Craft Brewing Comes to Coquitlam


Coquitlam’s first craft brewery

Mariner Brewing opened its door just a few days ago, right across from Milestones restaurant and from the looks of it, it has certainly struck a chord with local beer lovers.

Mariner Brewing before the crowds arrive.

I had the good fortune to be able to sit down with partners Lauren Ang (25) and Byron Vallis (26) early Sunday afternoon, shortly after opening time, before things got too busy. This young couple exudes enthusiasm, even though they must be exhausted after working almost around the clock, for months getting Mariner ready for opening.

A lot of work went into refurbishing the building including installing bigger water lines and reinforcing the concrete floor to accommodate the four large brewing tanks. Friends and family have proven invaluable, helping with the renovations that got the 3000 square foot facility ready for business. From signing a lease to opening the brewery was a long journey.

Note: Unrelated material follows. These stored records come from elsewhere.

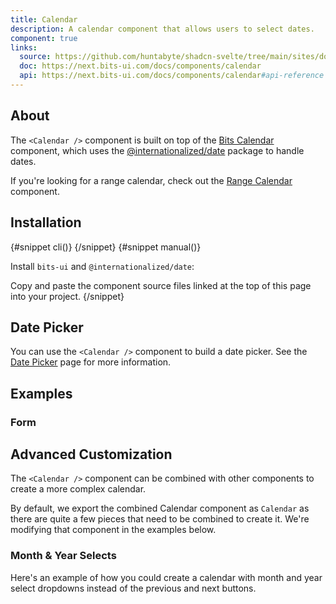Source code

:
 ```yaml
---
title: Calendar
description: A calendar component that allows users to select dates.
component: true
links:
  source: https://github.com/huntabyte/shadcn-svelte/tree/main/sites/docs/src/lib/registry/ui/calendar
  doc: https://next.bits-ui.com/docs/components/calendar
  api: https://next.bits-ui.com/docs/components/calendar#api-reference
---
```


<script>
    import { ComponentPreview, Callout, PMAddComp, PMInstall, Step, Steps, InstallTabs } from '$lib/components/docs';
</script>

<ComponentPreview name="calendar-demo">

<div></div>

</ComponentPreview>

## About

The `<Calendar />` component is built on top of the [Bits Calendar](https://www.bits-ui.com/docs/components/calendar) component, which uses the [@internationalized/date](https://react-spectrum.adobe.com/internationalized/date/index.html) package to handle dates.

If you're looking for a range calendar, check out the [Range Calendar](/docs/components/range-calendar) component.

## Installation

<InstallTabs>
{#snippet cli()}
<PMAddComp name="calendar" />
{/snippet}
{#snippet manual()}
<Steps>
<Step>

Install `bits-ui` and `@internationalized/date`:

</Step>
<PMInstall command="bits-ui @internationalized/date -D" />
<Step> Copy and paste the component source files linked at the top of this page into your project. </Step>
</Steps>
{/snippet}
</InstallTabs>

## Date Picker

You can use the `<Calendar />` component to build a date picker. See the [Date Picker](/docs/components/date-picker) page for more information.

## Examples

### Form

<ComponentPreview name="date-picker-demo">

<div></div>

</ComponentPreview>

## Advanced Customization

The `<Calendar />` component can be combined with other components to create a more complex calendar.

<Callout>
    By default, we export the combined Calendar component as <code>Calendar</code> as there are quite a few pieces that need to be combined to create it. We're modifying that component in the examples below.
</Callout>

### Month & Year Selects

Here's an example of how you could create a calendar with month and year select dropdowns instead of the previous and next buttons.

<ComponentPreview name="calendar-with-selects">

<div></div>

</ComponentPreview>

It all began some years ago when Byron, who had made beer at home for some years, was looking to upgrade some of his equipment and stopped into Yellow Dog, Port Moody’s first craft brewery. He was inspired and wanted to get into craft brewing as well.

Vallis, a Dr. Charles Best high school grad, headed to Emily Carr for industrial design, which turned out not to be for him. Shortly after, he switched to SFU and pursued environmental science. More recently, he worked at Art Knapp’s Plantland in Port Coquitlam for Wim Van der Zalm. He often spoke of his hobby (and I am assuming shared a glass or two with Wim) and of his dream to open a craft brewery. Obviously, Wim was impressed with Byron’s work ethic, his passion and his beer making ability. They soon formed a partnership based on the shared core values of exploration, discovery, quality, excellence, and community, and set out to make Mariner a reality.

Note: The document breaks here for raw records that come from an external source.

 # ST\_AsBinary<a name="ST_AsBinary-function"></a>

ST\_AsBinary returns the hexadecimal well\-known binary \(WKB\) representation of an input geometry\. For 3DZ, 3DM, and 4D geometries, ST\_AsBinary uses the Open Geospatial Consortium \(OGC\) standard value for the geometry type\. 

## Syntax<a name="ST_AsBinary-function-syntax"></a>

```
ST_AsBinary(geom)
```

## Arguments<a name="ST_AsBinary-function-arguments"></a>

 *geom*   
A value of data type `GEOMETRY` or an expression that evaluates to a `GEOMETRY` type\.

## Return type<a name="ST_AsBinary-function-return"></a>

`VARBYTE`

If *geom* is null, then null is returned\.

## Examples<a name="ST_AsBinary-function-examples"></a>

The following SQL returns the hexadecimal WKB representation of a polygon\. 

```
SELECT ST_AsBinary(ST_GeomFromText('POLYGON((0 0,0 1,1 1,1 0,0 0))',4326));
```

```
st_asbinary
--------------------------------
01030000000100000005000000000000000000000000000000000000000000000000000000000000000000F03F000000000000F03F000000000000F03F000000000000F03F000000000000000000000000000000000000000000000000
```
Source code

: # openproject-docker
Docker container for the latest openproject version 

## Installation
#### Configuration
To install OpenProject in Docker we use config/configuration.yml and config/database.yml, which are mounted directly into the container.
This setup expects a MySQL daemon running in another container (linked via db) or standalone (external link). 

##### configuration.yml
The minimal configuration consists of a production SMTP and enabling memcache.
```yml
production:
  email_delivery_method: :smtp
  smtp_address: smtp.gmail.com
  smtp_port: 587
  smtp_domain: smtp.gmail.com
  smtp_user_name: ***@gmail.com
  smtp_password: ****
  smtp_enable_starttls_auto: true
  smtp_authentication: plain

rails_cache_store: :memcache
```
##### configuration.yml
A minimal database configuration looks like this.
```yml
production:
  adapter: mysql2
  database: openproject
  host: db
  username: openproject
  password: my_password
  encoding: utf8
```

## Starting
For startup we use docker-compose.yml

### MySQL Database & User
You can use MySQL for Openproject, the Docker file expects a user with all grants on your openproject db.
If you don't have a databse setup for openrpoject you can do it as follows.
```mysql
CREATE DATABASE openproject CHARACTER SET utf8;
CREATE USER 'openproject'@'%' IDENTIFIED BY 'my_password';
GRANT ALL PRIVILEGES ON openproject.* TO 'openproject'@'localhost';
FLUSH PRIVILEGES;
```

Their timing was fortuitous, as Coquitlam had been eyeing the success of Port Moody’s Brewery Row and was considering allowing craft brewing in their city. The trio did their homework and examined similar businesses both locally and across the line.

Wim Vander Zalm brings financial support and a business background, which should help ensure their ongoing success. Also, with Wim’s help, they have their own hop vine growing out back – talk about fresh hops!

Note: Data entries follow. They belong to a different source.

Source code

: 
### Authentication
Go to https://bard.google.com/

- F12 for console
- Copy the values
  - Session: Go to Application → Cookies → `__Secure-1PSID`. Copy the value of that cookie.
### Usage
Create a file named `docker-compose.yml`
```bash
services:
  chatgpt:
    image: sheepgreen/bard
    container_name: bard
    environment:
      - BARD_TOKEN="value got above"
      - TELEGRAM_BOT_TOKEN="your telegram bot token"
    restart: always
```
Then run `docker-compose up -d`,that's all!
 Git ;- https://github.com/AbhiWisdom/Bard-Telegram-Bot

Beer festivals have helped them gain public awareness and people now have one more reason to travel out of east Vancouver to explore the growing beer culture of the Tri-Cities.

Kevin Wilson is Mariner’s brewmaster. He has almost a decade of experience having previously crafted beer for Russell Brewing and Dead Frog. Along with Lauren, Byron, four full time, and eight part-time employees, he looks forward to sharing their passion and their product with you.

The current line up features beers designed to appeal to a wide variety of beer lovers. Cream Ale, Amber Ale, Northeast IPA and Sour Weiss. A recent cask offering of Scotch Ale was very popular and will likely reappear in the coming months. They also offer two guest taps, which at the time of my visit were Moody Ales Affable IPA and a Pale Ale from Steamworks.

Mariner Brewing’s current line up

Kevin and Byron sat down and decided on what mainstays they should have on tap and decided on their current line up, adding special offerings from time to time, most recently their malty Scotch Ale and an upcoming Mocha Stout. They are also considering a Flanders Red Ale and a White IPA.

Lauren Ang pulls samples for my flight

While I sat and sipped away at my flight, Byron explained the differences between Northeast IPAs and Westcoast IPAs. I learned that some of my personal favourites – Yellow Dog’s Play Dead IPA, Driftwood’s Fat Tug IPA and Central City’s Red Racer IPA are all examples of the Westcoast style. I am well aware that these beers can be excessively bitter for some, however they may be surprised to discover that they like Northeast version, which is less hoppy, though pungent with tropical fruit and citrus notes (often noticeable grapefruit). Byron sees it as being their flagship beer and one that will likely always be available.

If it is your first visit to Mariner, I suggest trying a flight (four small samples) of their beers so you can determine your favourite. Returning fans, can order by the glass or walk away with cans or a growler (small refillable jug).

While they don’t have a full kitchen, Mariner offers shareable bites to accompany their beverages. Currently, the menu includes a variety of hot dogs – Vietnamese, Perogy, Donair and Classic as well as Spinach Dip, Beer Cheese Dip and a Meat and Cheese Platter. They are also exploring the possibility of partnering with Pasta Polo and offering their pizzas.

I loved the magnetic tab on the end of their paddles, which were designed by MT Beer Caddy, which holds a slip of paper listing the beers in the flight, making it easy to remember your favourites.

Mariner Brewing swag


Mariner Brewing is close to public transit and there is plenty of parking out front, especially after 5 when the other business in the complex close for the day.